Com a ajuda de Bakula, a figura do astrólogo ganhou nova dimensão. Embora seu público fosse principalmente latino, suas previsões podiam ser vistas em todos os Estados Unidos através da Univisión, seus livros foram traduzidos para o inglês, português e russo, ele gravou discos e, quando apareceram nos anos noventa as linhas telefônicas com tarifação especial, foi um dos primeiros a lançar um serviço de consultas por telefone, que chegou a ter quatro mil videntes atendendo às ligações e meio milhão de clientes fixos. Até mesmo no Brasil o astrológo ficou conhecido pelos comerciais de seu serviço de consulta telefônica, nos quais utilizava o bordão ‘Ligue djá!.
Em meados dos anos noventa, Walter Mercado era uma máquina de fazer dinheiro e, embora houvesse riqueza para todos, Bill Bakula não achou suficiente. Em 1995, o representante lhe propôs um novo contrato para administrar sua carreira profissional. Depois de sua assinatura, uma empresa administrada por Bakula passaria a ser a proprietária dos direitos sobre as aparições de Mercado na TV, assim como dos lucros de sua produção editorial, dos de qualquer outro projeto do qual participasse e até mesmo de seu nome ― que, a essa altura, já era uma marca comercial consolidada e de grande valor.
Como se essas condições não fossem suficientemente drásticas, o contrato estabelecia que tudo isso valia para a vida toda e, como correspondia a um personagem vinculado às estrelas, para todo o universo. O entorno de Walter Mercado só teve noção do abuso a que ele tinha sido submetido quando os pagamentos que Bakula estava obrigado a realizar em virtude do acordo começaram a atrasar. Embora os advogados de Mercado tentassem renegociar as condições, Bakula se negou, e o astrólogo processou o representante na Justiça. No entanto, antes de emitir um veredicto, o juiz determinou, de forma cautelar, que Walter Mercado não podia aparecer na mídia com seu nome. O astrólogo cumpriu a determinação, sem suspeitar que a lentidão da Justiça faria com que essa medida temporária se tornasse praticamente definitiva.
Peça de museu
A disputa judicial se prolongou durante anos.

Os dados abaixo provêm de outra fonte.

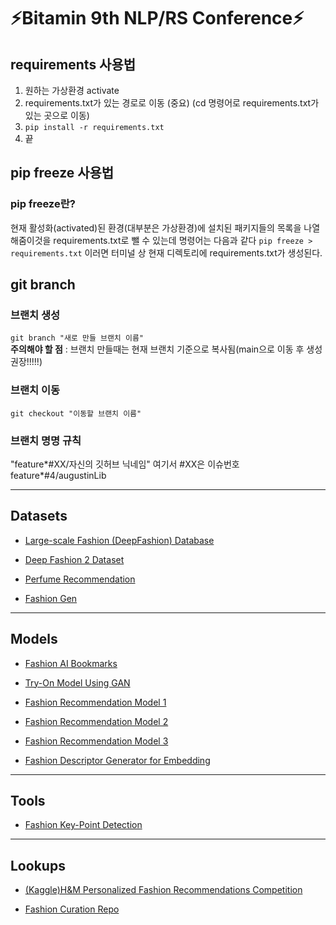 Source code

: # ⚡Bitamin 9th NLP/RS Conference⚡

## requirements 사용법

1. 원하는 가상환경 activate
2. requirements.txt가 있는 경로로 이동 (중요) (cd 명령어로 requirements.txt가 있는 곳으로 이동)
3. `pip install -r requirements.txt`
4. 끝

## pip freeze 사용법

### pip freeze란?

현재 활성화(activated)된 환경(대부분은 가상환경)에 설치된 패키지들의 목록을 나열해줌이것을 requirements.txt로 뺄 수 있는데 명령어는 다음과 같다 `pip freeze > requirements.txt` 이러면 터미널 상 현재 디렉토리에 requirements.txt가 생성된다.

## git branch

### 브랜치 생성

`git branch "새로 만들 브랜치 이름"`  
**주의해야 할 점** : 브랜치 만들때는 현재 브랜치 기준으로 복사됨(main으로 이동 후 생성 권장!!!!!)

### 브랜치 이동

`git checkout "이동할 브랜치 이름"`

### 브랜치 명명 규칙

"feature*#XX/자신의 깃허브 닉네임" 여기서 #XX은 이슈번호 feature*#4/augustinLib

---

## Datasets

- [Large-scale Fashion (DeepFashion) Database](http://mmlab.ie.cuhk.edu.hk/projects/DeepFashion.html)

- [Deep Fashion 2 Dataset](https://github.com/switchablenorms/DeepFashion2)

- [Perfume Recommendation](https://www.kaggle.com/datasets/nandini1999/perfume-recommendation-dataset)

- [Fashion Gen](https://paperswithcode.com/dataset/fashion-gen)

---

## Models

- [Fashion AI Bookmarks](https://github.com/ayushidalmia/awesome-fashion-ai)

- [Try-On Model Using GAN](https://github.com/switchablenorms/DeepFashion_Try_On)

- [Fashion Recommendation Model 1](https://github.com/kang205/DVBPR)

- [Fashion Recommendation Model 2](https://github.com/khanhnamle1994/fashion-recommendation)

- [Fashion Recommendation Model 3](https://github.com/Wp-Zhang/H-M-Fashion-RecSys)

- [Fashion Descriptor Generator for Embedding](https://github.com/bobbens/cvpr2016_stylenet)

---

## Tools

- [Fashion Key-Point Detection](https://github.com/gathierry/FashionAI-KeyPointsDetectionOfApparel)

---

## Lookups

- [(Kaggle)H&M Personalized Fashion Recommendations Competition](https://www.kaggle.com/competitions/h-and-m-personalized-fashion-recommendations)

- [Fashion Curation Repo](https://github.com/WangXin93/curated-fashion-ai)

Embora a sentença acabasse sendo favorável a Walter Mercado, o processo o deixou esgotado, com sequelas físicas e emocionais e com uma considerável perda econômica devido aos gastos com sua defesa, que teve de ser feita não só em tribunais dos EUA, como também em países como México, Porto Rico e Argentina. Embora tenha tentado retornar à televisão, o astrólogo entendeu que seu tempo tinha passado e decidiu se aposentar para viver tranquilo em sua casa de Porto Rico.
Durante anos, muitas pessoas se perguntaram por onde andava Walter Mercado. Uma delas foi Lin-Manuel Miranda, que, quando criança, via Mercado na televisão ao lado de sua avó porto-riquenha. Para o ator e criador do musical Hamilton, a resposta a essa pergunta veio em janeiro de 2019, quando os responsáveis por Ligue djá organizaram um encontro entre o dramaturgo e o astrólogo, que o presenteou com sua carta astral.
Em agosto do mesmo ano, Walter Mercado voltaria a aparecer em público depois de anos de afastamento, por ocasião da exposição Mucho, Mucho Amor: 50 Years of Walter Mercado (“muito, muito amor: 50 anos de Walter Mercado”), organizada pelo History Miami Museum. A mostra percorria, através de suas roupas, livros, joias, vídeos, pôsteres, esculturas, imagens promocionais e fotos de família, a vida do astrólogo. O evento foi coberto por diversos veículos de comunicação e a festa de abertura permitiu que Mercado se reencontrasse com várias gerações de fãs.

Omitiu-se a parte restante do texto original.